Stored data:
================

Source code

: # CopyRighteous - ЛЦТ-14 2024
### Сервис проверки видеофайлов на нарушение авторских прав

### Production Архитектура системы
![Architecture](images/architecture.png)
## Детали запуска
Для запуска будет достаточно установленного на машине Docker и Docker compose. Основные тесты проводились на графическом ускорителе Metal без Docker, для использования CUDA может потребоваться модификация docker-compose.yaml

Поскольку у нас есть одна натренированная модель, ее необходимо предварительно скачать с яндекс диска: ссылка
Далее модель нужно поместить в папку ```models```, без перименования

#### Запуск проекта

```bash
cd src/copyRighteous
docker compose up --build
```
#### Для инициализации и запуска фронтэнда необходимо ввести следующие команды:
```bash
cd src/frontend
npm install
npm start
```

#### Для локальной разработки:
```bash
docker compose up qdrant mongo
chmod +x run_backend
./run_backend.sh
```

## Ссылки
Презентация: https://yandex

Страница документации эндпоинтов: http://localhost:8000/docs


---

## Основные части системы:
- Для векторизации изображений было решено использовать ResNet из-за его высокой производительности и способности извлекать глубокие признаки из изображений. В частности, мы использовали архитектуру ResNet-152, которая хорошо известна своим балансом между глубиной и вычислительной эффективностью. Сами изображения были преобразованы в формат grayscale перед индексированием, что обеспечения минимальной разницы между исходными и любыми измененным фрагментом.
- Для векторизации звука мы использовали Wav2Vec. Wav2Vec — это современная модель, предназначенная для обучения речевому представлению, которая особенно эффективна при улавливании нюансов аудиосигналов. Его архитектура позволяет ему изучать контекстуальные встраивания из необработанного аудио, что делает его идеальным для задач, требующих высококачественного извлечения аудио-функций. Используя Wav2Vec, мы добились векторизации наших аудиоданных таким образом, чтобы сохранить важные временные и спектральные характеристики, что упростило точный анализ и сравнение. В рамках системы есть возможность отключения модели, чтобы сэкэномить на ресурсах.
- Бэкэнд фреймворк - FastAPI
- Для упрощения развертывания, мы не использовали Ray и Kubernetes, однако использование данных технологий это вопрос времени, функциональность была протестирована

================

> [Exercise prompt]
Transcribe the records from their first line. Stop after the line with "## Основные части", including it.

> [Response for this exercise]
Source code

: # CopyRighteous - ЛЦТ-14 2024
### Сервис проверки видеофайлов на нарушение авторских прав

### Production Архитектура системы
![Architecture](images/architecture.png)
## Детали запуска
Для запуска будет достаточно установленного на машине Docker и Docker compose. Основные тесты проводились на графическом ускорителе Metal без Docker, для использования CUDA может потребоваться модификация docker-compose.yaml

Поскольку у нас есть одна натренированная модель, ее необходимо предварительно скачать с яндекс диска: ссылка
Далее модель нужно поместить в папку ```models```, без перименования

#### Запуск проекта

```bash
cd src/copyRighteous
docker compose up --build
```
#### Для инициализации и запуска фронтэнда необходимо ввести следующие команды:
```bash
cd src/frontend
npm install
npm start
```

#### Для локальной разработки:
```bash
docker compose up qdrant mongo
chmod +x run_backend
./run_backend.sh
```

## Ссылки
Презентация: https://yandex

Страница документации эндпоинтов: http://localhost:8000/docs


---

## Основные части системы:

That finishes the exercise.